お釈迦さまの前に集まった観音・弥勒・文殊・普賢の菩薩たちは、大仏を発願した聖武天皇、東大寺の開基である良弁、大仏造立の勧進を行った行基、落慶法要で導師を務めた菩提僊那として、天平の奈良に現れます。
さらに、その前世のことも描かれ、聖武天皇は僧侶を助けた「ラクダ引きの男」であったとか!この設定は他では見た記憶がありませんでした。
また、大仏さまのお顔が上手く鋳造できないで何度も作り直ししていたところ、川原の砂に上手な絵を描く牛飼いのこどもが見つかり、その子に任せるようにしたのです。すると二十五人の鋳物師が集まり、子どもとともに見事に大仏を鋳造しました。最後にわずかに銅が足りなくなったため、1万人の僧侶の香炉を溶かして使ったのだとか。牛飼いの子どもは十一面観音の化身であり、鋳物師たちは二十五菩薩だったんですね。
もとになった室町時代の「東大寺縁起絵巻」は、もともとあった20巻の難解な絵巻物をもとに、庶民にも分かりやすいように編集しなおしたものなのだとか。この絵巻物をもとに、寺への寄進を募るために作成されたのです。このため、話は分かりやすく、エンターテイメント性も必要だったんですね。

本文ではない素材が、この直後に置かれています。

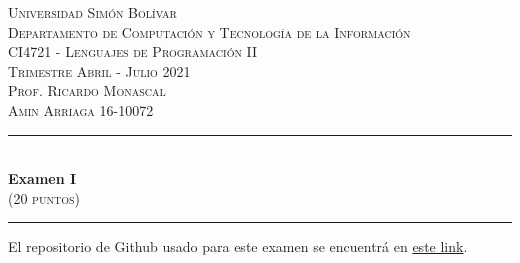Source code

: \documentclass[a4paper,10pt]{article}
\date{}
\newcommand{\HRule}{\rule{\linewidth}{0.5mm}}
\begin{document}
\begin{center}
  \textsc {
    Universidad Simón Bolívar \\[0cm]
    Departamento de Computaci\'on y Tecnolog\'ia de la Informaci\'on \\[0cm]
    CI4721 - Lenguajes de Programaci\'on II \\[0cm]
    Trimestre Abril - Julio 2021 \\[0cm]
    Prof. Ricardo Monascal \\[0cm]
    Amin Arriaga 16-10072
  }
  \HRule \\[0.4cm]
  {\Large \textbf{Examen I}} \\[0.2cm]
  \textsc{(20 puntos)}
  \HRule
\end{center}

    El repositorio de Github usado para este examen se encuentr\'a en 
    \href{https://github.com/ArriagaAmin/LenguajesIIParcial1}{este link}.
\end{document}
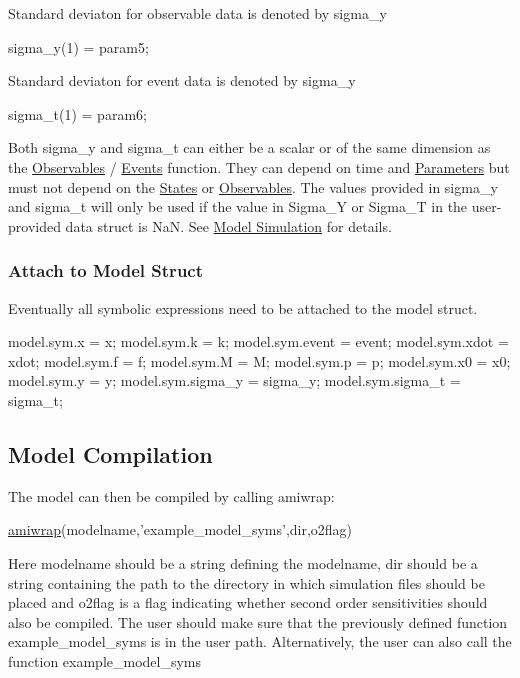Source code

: Standard deviaton for observable data is denoted by sigma\+\_\+y


\begin{DoxyCode}
sigma\_y(1) = param5; 
\end{DoxyCode}


Standard deviaton for event data is denoted by sigma\+\_\+y


\begin{DoxyCode}
sigma\_t(1) = param6; 
\end{DoxyCode}


Both sigma\+\_\+y and sigma\+\_\+t can either be a scalar or of the same dimension as the \hyperlink{def_simu_observables}{Observables} / \hyperlink{def_simu_events}{Events} function. They can depend on time and \hyperlink{def_simu_parameters}{Parameters} but must not depend on the \hyperlink{def_simu_states}{States} or \hyperlink{def_simu_observables}{Observables}. The values provided in sigma\+\_\+y and sigma\+\_\+t will only be used if the value in Sigma\+\_\+\+Y or Sigma\+\_\+\+T in the user-\/provided data struct is Na\+N. See \hyperlink{def_simu_simulation}{Model Simulation} for details.\hypertarget{def_simu_attach}{}\subsubsection{Attach to Model Struct}\label{def_simu_attach}
Eventually all symbolic expressions need to be attached to the model struct.


\begin{DoxyCode}
model.sym.x = x;
model.sym.k = k;
model.sym.event = event;
model.sym.xdot = xdot;
model.sym.f = f;
model.sym.M = M; %
model.sym.p = p;
model.sym.x0 = x0;
model.sym.y = y;
model.sym.sigma\_y = sigma\_y;
model.sym.sigma\_t = sigma\_t;
\end{DoxyCode}
\hypertarget{def_simu_compilation}{}\subsection{Model Compilation}\label{def_simu_compilation}
The model can then be compiled by calling amiwrap\+:


\begin{DoxyCode}
\hyperlink{amiwrap_8m_a183dd11adc4bd525147faa2590ea325b}{amiwrap}(modelname,\textcolor{stringliteral}{'example\_model\_syms'},dir,o2flag)
\end{DoxyCode}


Here modelname should be a string defining the modelname, dir should be a string containing the path to the directory in which simulation files should be placed and o2flag is a flag indicating whether second order sensitivities should also be compiled. The user should make sure that the previously defined function \textquotesingle{}example\+\_\+model\+\_\+syms\textquotesingle{} is in the user path. Alternatively, the user can also call the function \textquotesingle{}example\+\_\+model\+\_\+syms\textquotesingle{}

さらに、同じ東大寺縁起絵巻を題材とした続編に当たる『祈りのちから―東大寺大仏縁起絵巻より (やまと絵本)』も出版されています。こちらは大仏造立に尽力した良弁や、後の時代の重源の身に起こった奇跡を描いたものです。
これらの作品は、出版元の長崎出版の都合により、新刊では手に入りづらくなっているそうです。大人が読んでも十分に楽しめる絵本ですから、ぜひ探してみてください!